● **Records for processing**
+++++
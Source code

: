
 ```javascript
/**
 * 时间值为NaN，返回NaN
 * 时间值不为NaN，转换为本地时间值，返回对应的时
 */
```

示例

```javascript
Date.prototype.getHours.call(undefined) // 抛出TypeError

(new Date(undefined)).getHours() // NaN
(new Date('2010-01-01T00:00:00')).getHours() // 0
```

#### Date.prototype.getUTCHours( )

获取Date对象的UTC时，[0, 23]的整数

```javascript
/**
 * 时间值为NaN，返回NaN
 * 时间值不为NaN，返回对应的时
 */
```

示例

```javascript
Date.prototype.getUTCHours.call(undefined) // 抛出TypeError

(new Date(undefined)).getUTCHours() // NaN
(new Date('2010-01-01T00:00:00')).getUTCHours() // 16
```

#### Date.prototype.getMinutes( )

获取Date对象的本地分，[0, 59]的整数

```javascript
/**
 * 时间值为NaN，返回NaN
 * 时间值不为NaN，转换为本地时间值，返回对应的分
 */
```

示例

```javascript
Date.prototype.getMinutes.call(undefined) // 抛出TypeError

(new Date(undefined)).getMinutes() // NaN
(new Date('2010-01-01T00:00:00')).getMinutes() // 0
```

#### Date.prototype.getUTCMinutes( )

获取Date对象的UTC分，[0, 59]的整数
+++++
Every line of the listing that includes the word "getUTCHours" must be copied.

#### Date.prototype.getUTCHours( )
Date.prototype.getUTCHours.call(undefined) // 抛出TypeError
(new Date(undefined)).getUTCHours() // NaN
(new Date('2010-01-01T00:00:00')).getUTCHours() // 16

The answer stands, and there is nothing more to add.